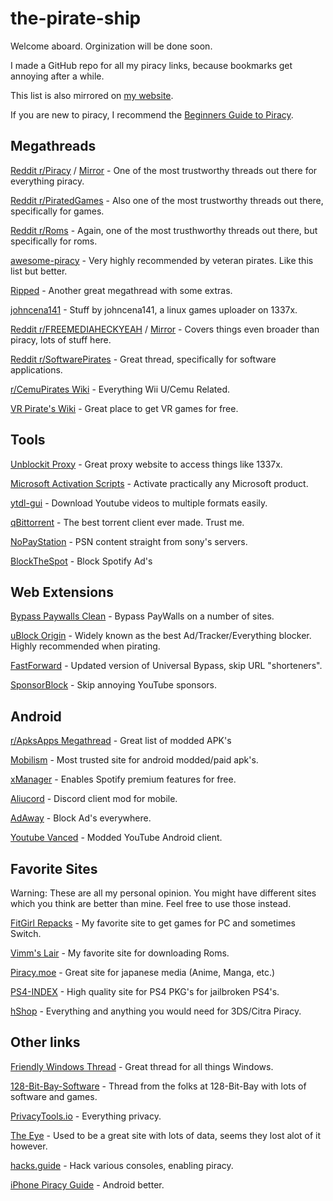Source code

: # the-pirate-ship
Welcome aboard. Orginization will be done soon.

I made a GitHub repo for all my piracy links, because bookmarks get annoying after a while.

This list is also mirrored on [my website](https://verbes4.xyz/the-pirate-ship.md).

If you are new to piracy, I recommend the [Beginners Guide to Piracy](https://rentry.org/Piracy-BG).

## Megathreads
[Reddit r/Piracy](https://www.reddit.com/r/Piracy/wiki/megathread) / [Mirror](https://notabug.org/TheChumBucket/PiracySubreddit/src/master/wiki) - One of the most trustworthy threads out there for everything piracy.

[Reddit r/PiratedGames](https://rentry.co/pgames-mega-thread) - Also one of the most trustworthy threads out there, specifically for games.

[Reddit r/Roms](https://r-roms.github.io/) - Again, one of the most trusthworthy threads out there, but specifically for roms.

[awesome-piracy](https://github.com/Igglybuff/awesome-piracy) - Very highly recommended by veteran pirates. Like this list but better.

[Ripped](https://ripped.guide/) - Another great megathread with some extras.

[johncena141](https://rentry.co/johncena141-collective) - Stuff by johncena141, a linux games uploader on 1337x.

[Reddit r/FREEMEDIAHECKYEAH](https://www.reddit.com/r/FREEMEDIAHECKYEAH/wiki/index) / [Mirror](https://fmhy.tk/) - Covers things even broader than piracy, lots of stuff here.

[Reddit r/SoftwarePirates](https://rentry.org/SoftwarePirates-Megathread) - Great thread, specifically for software applications.

[r/CemuPirates Wiki](https://wiki.agilly1989.xyz/books/wiiu) - Everything Wii U/Cemu Related.

[VR Pirate's Wiki](https://wiki.vrpirates.club/en/home) - Great place to get VR games for free.

## Tools
[Unblockit Proxy](https://unblockit.cam/) - Great proxy website to access things like 1337x.

[Microsoft Activation Scripts](https://github.com/massgravel/Microsoft-Activation-Scripts) - Activate practically any Microsoft product.

[ytdl-gui](https://mrs0m30n3.github.io/youtube-dl-gui/) - Download Youtube videos to multiple formats easily.

[qBittorrent](https://www.qbittorrent.org/download.php) - The best torrent client ever made. Trust me.

[NoPayStation](https://nopaystation.com/) - PSN content straight from sony's servers.

[BlockTheSpot](https://github.com/mrpond/BlockTheSpot) - Block Spotify Ad's

## Web Extensions
[Bypass Paywalls Clean](https://gitlab.com/magnolia1234/bypass-paywalls-firefox-clean) - Bypass PayWalls on a number of sites.

[uBlock Origin](https://github.com/gorhill/uBlock) - Widely known as the best Ad/Tracker/Everything blocker. Highly recommended when pirating.

[FastForward](https://fastforward.team/) - Updated version of Universal Bypass, skip URL "shorteners".

[SponsorBlock](https://sponsor.ajay.app/) - Skip annoying YouTube sponsors.

## Android
[r/ApksApps Megathread](https://apksapps.notion.site/apksapps/096ef38f452342ba99b4e1509a449729?v=9970360b443643789c333bd2c7180009) - Great list of modded APK's

[Mobilism](https://forum.mobilism.org/index.php) - Most trusted site for android modded/paid apk's.

[xManager](https://xmanager-v2.github.io/) - Enables Spotify premium features for free.

[Aliucord](https://github.com/Aliucord/Aliucord) - Discord client mod for mobile.

[AdAway](https://adaway.org/) - Block Ad's everywhere.

[Youtube Vanced](https://vancedapp.com/) - Modded YouTube Android client.

## Favorite Sites
Warning: These are all my personal opinion. You might have different sites which you think are better than mine. Feel free to use those instead.

[FitGirl Repacks](https://fitgirl-repacks.site/) - My favorite site to get games for PC and sometimes Switch.

[Vimm's Lair](https://vimm.net/) - My favorite site for downloading Roms.

[Piracy.moe](https://piracy.moe/) - Great site for japanese media (Anime, Manga, etc.)

[PS4-INDEX](https://ps4.td-index2.workers.dev/0:/) - High quality site for PS4 PKG's for jailbroken PS4's.

[hShop](https://hshop.erista.me/) - Everything and anything you would need for 3DS/Citra Piracy.

## Other links
[Friendly Windows Thread](https://rentry.org/fwt) - Great thread for all things Windows.

[128-Bit-Bay-Software](https://github.com/JENOVAAbsolute/128-Bit-Bay-Software) - Thread from the folks at 128-Bit-Bay with lots of software and games.

[PrivacyTools.io](https://www.privacytools.io/) - Everything privacy.

[The Eye](https://the-eye.eu/) - Used to be a great site with lots of data, seems they lost alot of it however.

[hacks.guide](https://hacks.guide/) - Hack various consoles, enabling piracy.

[iPhone Piracy Guide](https://www.reddit.com/r/Piracy/comments/ajkeq2/my_little_guide_for_piracy_on_iphone/) - Android better.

**Exercise aim**
Without carrying over any picture, retype the records above word for word.

**Solution**
Source code

: # the-pirate-ship
Welcome aboard. Orginization will be done soon.

I made a GitHub repo for all my piracy links, because bookmarks get annoying after a while.

This list is also mirrored on [my website](https://verbes4.xyz/the-pirate-ship.md).

If you are new to piracy, I recommend the [Beginners Guide to Piracy](https://rentry.org/Piracy-BG).

## Megathreads
[Reddit r/Piracy](https://www.reddit.com/r/Piracy/wiki/megathread) / [Mirror](https://notabug.org/TheChumBucket/PiracySubreddit/src/master/wiki) - One of the most trustworthy threads out there for everything piracy.

[Reddit r/PiratedGames](https://rentry.co/pgames-mega-thread) - Also one of the most trustworthy threads out there, specifically for games.

[Reddit r/Roms](https://r-roms.github.io/) - Again, one of the most trusthworthy threads out there, but specifically for roms.

[awesome-piracy](https://github.com/Igglybuff/awesome-piracy) - Very highly recommended by veteran pirates. Like this list but better.

[Ripped](https://ripped.guide/) - Another great megathread with some extras.

[johncena141](https://rentry.co/johncena141-collective) - Stuff by johncena141, a linux games uploader on 1337x.

[Reddit r/FREEMEDIAHECKYEAH](https://www.reddit.com/r/FREEMEDIAHECKYEAH/wiki/index) / [Mirror](https://fmhy.tk/) - Covers things even broader than piracy, lots of stuff here.

[Reddit r/SoftwarePirates](https://rentry.org/SoftwarePirates-Megathread) - Great thread, specifically for software applications.

[r/CemuPirates Wiki](https://wiki.agilly1989.xyz/books/wiiu) - Everything Wii U/Cemu Related.

[VR Pirate's Wiki](https://wiki.vrpirates.club/en/home) - Great place to get VR games for free.

## Tools
[Unblockit Proxy](https://unblockit.cam/) - Great proxy website to access things like 1337x.

[Microsoft Activation Scripts](https://github.com/massgravel/Microsoft-Activation-Scripts) - Activate practically any Microsoft product.

[ytdl-gui](https://mrs0m30n3.github.io/youtube-dl-gui/) - Download Youtube videos to multiple formats easily.

[qBittorrent](https://www.qbittorrent.org/download.php) - The best torrent client ever made. Trust me.

[NoPayStation](https://nopaystation.com/) - PSN content straight from sony's servers.

[BlockTheSpot](https://github.com/mrpond/BlockTheSpot) - Block Spotify Ad's

## Web Extensions
[Bypass Paywalls Clean](https://gitlab.com/magnolia1234/bypass-paywalls-firefox-clean) - Bypass PayWalls on a number of sites.

[uBlock Origin](https://github.com/gorhill/uBlock) - Widely known as the best Ad/Tracker/Everything blocker. Highly recommended when pirating.

[FastForward](https://fastforward.team/) - Updated version of Universal Bypass, skip URL "shorteners".

[SponsorBlock](https://sponsor.ajay.app/) - Skip annoying YouTube sponsors.

## Android
[r/ApksApps Megathread](https://apksapps.notion.site/apksapps/096ef38f452342ba99b4e1509a449729?v=9970360b443643789c333bd2c7180009) - Great list of modded APK's

[Mobilism](https://forum.mobilism.org/index.php) - Most trusted site for android modded/paid apk's.

[xManager](https://xmanager-v2.github.io/) - Enables Spotify premium features for free.

[Aliucord](https://github.com/Aliucord/Aliucord) - Discord client mod for mobile.

[AdAway](https://adaway.org/) - Block Ad's everywhere.

[Youtube Vanced](https://vancedapp.com/) - Modded YouTube Android client.

## Favorite Sites
Warning: These are all my personal opinion. You might have different sites which you think are better than mine. Feel free to use those instead.

[FitGirl Repacks](https://fitgirl-repacks.site/) - My favorite site to get games for PC and sometimes Switch.

[Vimm's Lair](https://vimm.net/) - My favorite site for downloading Roms.

[Piracy.moe](https://piracy.moe/) - Great site for japanese media (Anime, Manga, etc.)

[PS4-INDEX](https://ps4.td-index2.workers.dev/0:/) - High quality site for PS4 PKG's for jailbroken PS4's.

[hShop](https://hshop.erista.me/) - Everything and anything you would need for 3DS/Citra Piracy.

## Other links
[Friendly Windows Thread](https://rentry.org/fwt) - Great thread for all things Windows.

[128-Bit-Bay-Software](https://github.com/JENOVAAbsolute/128-Bit-Bay-Software) - Thread from the folks at 128-Bit-Bay with lots of software and games.

[PrivacyTools.io](https://www.privacytools.io/) - Everything privacy.

[The Eye](https://the-eye.eu/) - Used to be a great site with lots of data, seems they lost alot of it however.

[hacks.guide](https://hacks.guide/) - Hack various consoles, enabling piracy.

[iPhone Piracy Guide](https://www.reddit.com/r/Piracy/comments/ajkeq2/my_little_guide_for_piracy_on_iphone/) - Android better.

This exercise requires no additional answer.